Only the lines from the start of the data below through the line that contains "We have made" are to be copied, exactly and without pictures.

▶ _Data for review_
▼

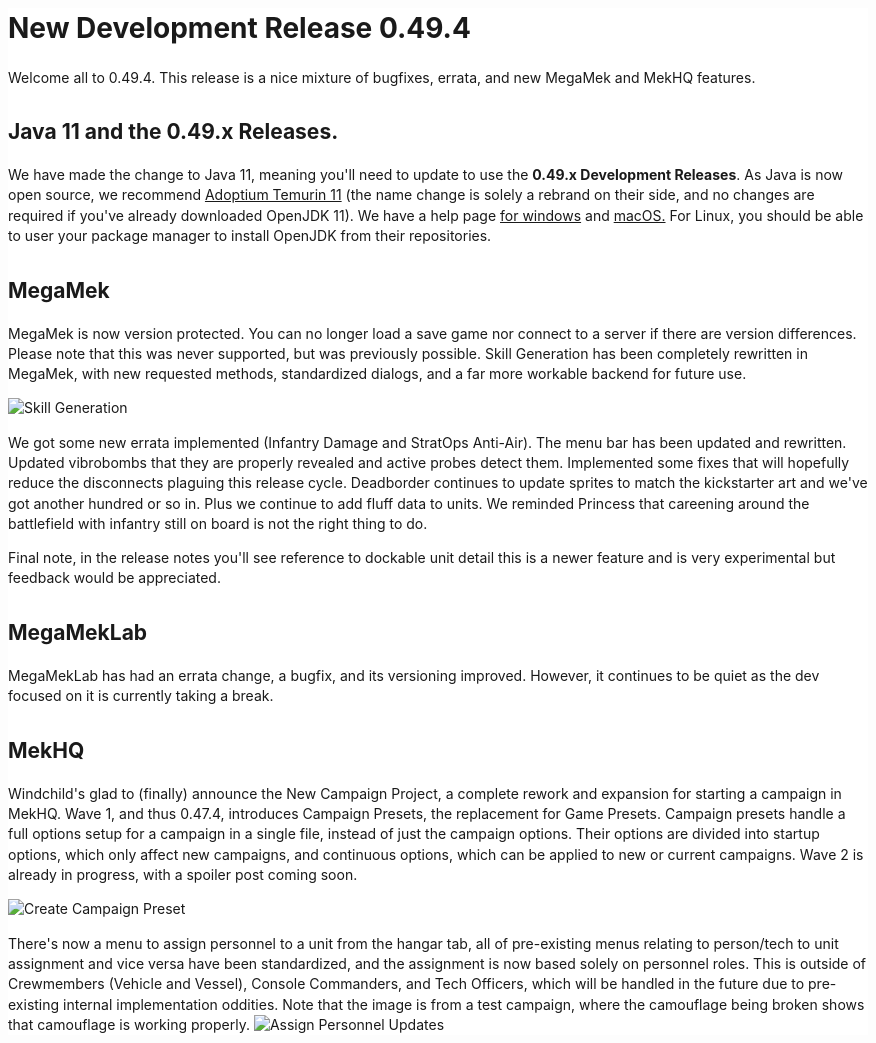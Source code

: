 # New Development Release 0.49.4
Welcome all to 0.49.4. This release is a nice mixture of bugfixes, errata, and new MegaMek and MekHQ features.

## Java 11 and the 0.49.x Releases.
We have made the change to Java 11, meaning you'll need to update to use the **0.49.x Development Releases**. As Java is now open source, we recommend [Adoptium Temurin 11](https://adoptium.net/index.html?variant=openjdk11) (the name change is solely a rebrand on their side, and no changes are required if you've already downloaded OpenJDK 11).  We have a help page [for windows](https://github.com/MegaMek/megamek/wiki/Updating-to-OpenJDK) and
[macOS.](https://megamek.org/wiki/mac_issues.html) For Linux, you should be able to user your package manager to install OpenJDK from their repositories.


## MegaMek
MegaMek is now version protected. You can no longer load a save game nor connect to a server if there are version differences. Please note that this was never supported, but was previously possible.  Skill Generation has been completely rewritten in MegaMek, with new requested methods, standardized dialogs, and a far more workable backend for future use.

![Skill Generation](https://i.imgur.com/uduRcAb.png[/img)

We got some new errata implemented (Infantry Damage and StratOps Anti-Air). The menu bar has been updated and rewritten. Updated vibrobombs that they are properly revealed and active probes detect them. Implemented some fixes that will hopefully reduce the disconnects plaguing this release cycle. Deadborder continues to update sprites to match the kickstarter art and we've got another hundred or so in. Plus we continue to add fluff data to units. We reminded Princess that careening around the battlefield with infantry still on board is not the right thing to do.

Final note, in the release notes you'll see reference to dockable unit detail this is a newer feature and is very experimental but feedback would be appreciated.  

## MegaMekLab
MegaMekLab has had an errata change, a bugfix, and its versioning improved. However, it continues to be quiet as the dev focused on it is currently taking a break.

## MekHQ
Windchild's glad to (finally) announce the New Campaign Project, a complete rework and expansion for starting a campaign in MekHQ. Wave 1, and thus 0.47.4, introduces Campaign Presets, the replacement for Game Presets. Campaign presets handle a full options setup for a campaign in a single file, instead of just the campaign options. Their options are divided into startup options, which only affect new campaigns, and continuous options, which can be applied to new or current campaigns. Wave 2 is already in progress, with a spoiler post coming soon.

![Create Campaign Preset](https://i.imgur.com/m0BBFEB.png)

There's now a menu to assign personnel to a unit from the hangar tab, all of pre-existing menus relating to person/tech to unit assignment and vice versa have been standardized, and the assignment is now based solely on personnel roles. This is outside of Crewmembers (Vehicle and Vessel), Console Commanders, and Tech Officers, which will be handled in the future due to pre-existing internal implementation oddities. Note that the image is from a test campaign, where the camouflage being broken shows that camouflage is working properly.
![Assign Personnel Updates](https://i.imgur.com/2MbRfXy.png)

▲

▶ _Your response_
Source code

: # New Development Release 0.49.4
Welcome all to 0.49.4. This release is a nice mixture of bugfixes, errata, and new MegaMek and MekHQ features.

## Java 11 and the 0.49.x Releases.
We have made the change to Java 11, meaning you'll need to update to use the **0.49.x Development Releases**. As Java is now open source, we recommend [Adoptium Temurin 11](https://adoptium.net/index.html?variant=openjdk11) (the name change is solely a rebrand on their side, and no changes are required if you've already downloaded OpenJDK 11).  We have a help page [for windows](https://github.com/MegaMek/megamek/wiki/Updating-to-OpenJDK) and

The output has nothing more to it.